* **WHAT IS EXPECTED**: When you output the records, match them exactly and omit any picture they include.

==================================================

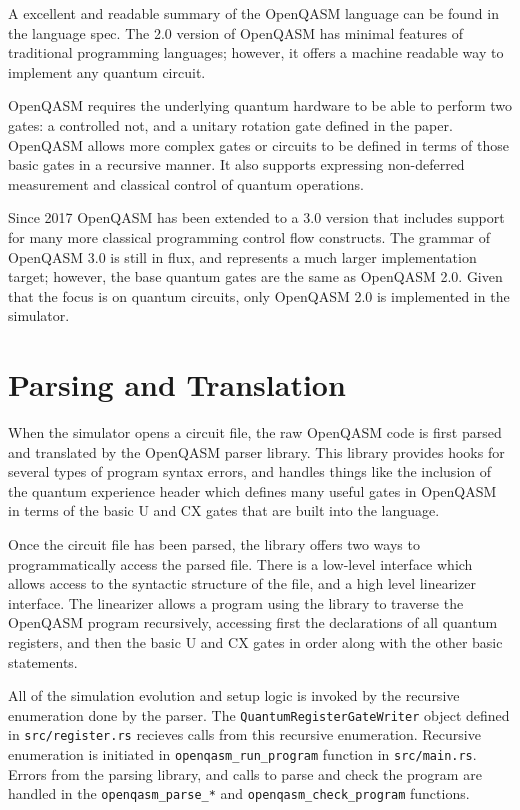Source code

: \documentclass[%
 reprint,
 amsmath,amssymb,
 aps,
]{revtex4-2}
\begin{document}
A excellent and readable summary of the OpenQASM language can be found in the language spec\cite{crossOpen2017}. The 2.0 version of OpenQASM has minimal features of traditional programming languages; however, it offers a machine readable way to implement any quantum circuit. 

OpenQASM requires the underlying quantum hardware to be able to perform two gates: a controlled not, and a unitary rotation gate defined in the paper. OpenQASM allows more complex gates or circuits to be defined in terms of those basic gates in a recursive manner. It also supports expressing non-deferred measurement and classical control of quantum operations. 

Since 2017 OpenQASM has been extended to a 3.0 version that includes support for many more classical programming control flow constructs. The grammar of OpenQASM 3.0 is still in flux, and represents a much larger implementation target; however, the base quantum gates are the same as OpenQASM 2.0\cite{crossOpenQASM}. Given that the focus is on quantum circuits, only OpenQASM 2.0 is implemented in the simulator.

\section{\label{sec:level1} \label{parse} Parsing and Translation}
When the simulator opens a circuit file, the raw OpenQASM code is first parsed and translated by the OpenQASM parser library. This library provides hooks for several types of program syntax errors, and handles things like the inclusion of the quantum experience header which defines many useful gates in OpenQASM in terms of the basic U and CX gates that are built into the language. 

Once the circuit file has been parsed, the library offers two ways to programmatically access the parsed file. There is a low-level interface which allows access to the syntactic structure of the file, and a high level linearizer interface. The linearizer allows a program using the library to traverse the OpenQASM program recursively, accessing first the declarations of all quantum registers, and then the basic U and CX gates in order along with the other basic statements.

All of the simulation evolution and setup logic is invoked by the recursive enumeration done by the parser. The \texttt{QuantumRegisterGateWriter} object defined in \texttt{src/register.rs} recieves calls from this recursive enumeration. Recursive enumeration is initiated in \texttt{openqasm\_run\_program} function in \texttt{src/main.rs}. Errors from the parsing library, and calls to parse and check the program are handled in the \texttt{openqasm\_parse\_*} and \texttt{openqasm\_check\_program} functions.
\end{document}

==================================================

* **SOLUTION**:
Source code

: \documentclass[%
 reprint,
 amsmath,amssymb,
 aps,
]{revtex4-2}
\begin{document}
A excellent and readable summary of the OpenQASM language can be found in the language spec\cite{crossOpen2017}. The 2.0 version of OpenQASM has minimal features of traditional programming languages; however, it offers a machine readable way to implement any quantum circuit. 

OpenQASM requires the underlying quantum hardware to be able to perform two gates: a controlled not, and a unitary rotation gate defined in the paper. OpenQASM allows more complex gates or circuits to be defined in terms of those basic gates in a recursive manner. It also supports expressing non-deferred measurement and classical control of quantum operations. 

Since 2017 OpenQASM has been extended to a 3.0 version that includes support for many more classical programming control flow constructs. The grammar of OpenQASM 3.0 is still in flux, and represents a much larger implementation target; however, the base quantum gates are the same as OpenQASM 2.0\cite{crossOpenQASM}. Given that the focus is on quantum circuits, only OpenQASM 2.0 is implemented in the simulator.

\section{\label{sec:level1} \label{parse} Parsing and Translation}
When the simulator opens a circuit file, the raw OpenQASM code is first parsed and translated by the OpenQASM parser library. This library provides hooks for several types of program syntax errors, and handles things like the inclusion of the quantum experience header which defines many useful gates in OpenQASM in terms of the basic U and CX gates that are built into the language. 

Once the circuit file has been parsed, the library offers two ways to programmatically access the parsed file. There is a low-level interface which allows access to the syntactic structure of the file, and a high level linearizer interface. The linearizer allows a program using the library to traverse the OpenQASM program recursively, accessing first the declarations of all quantum registers, and then the basic U and CX gates in order along with the other basic statements.

All of the simulation evolution and setup logic is invoked by the recursive enumeration done by the parser. The \texttt{QuantumRegisterGateWriter} object defined in \texttt{src/register.rs} recieves calls from this recursive enumeration. Recursive enumeration is initiated in \texttt{openqasm\_run\_program} function in \texttt{src/main.rs}. Errors from the parsing library, and calls to parse and check the program are handled in the \texttt{openqasm\_parse\_*} and \texttt{openqasm\_check\_program} functions.
\end{document}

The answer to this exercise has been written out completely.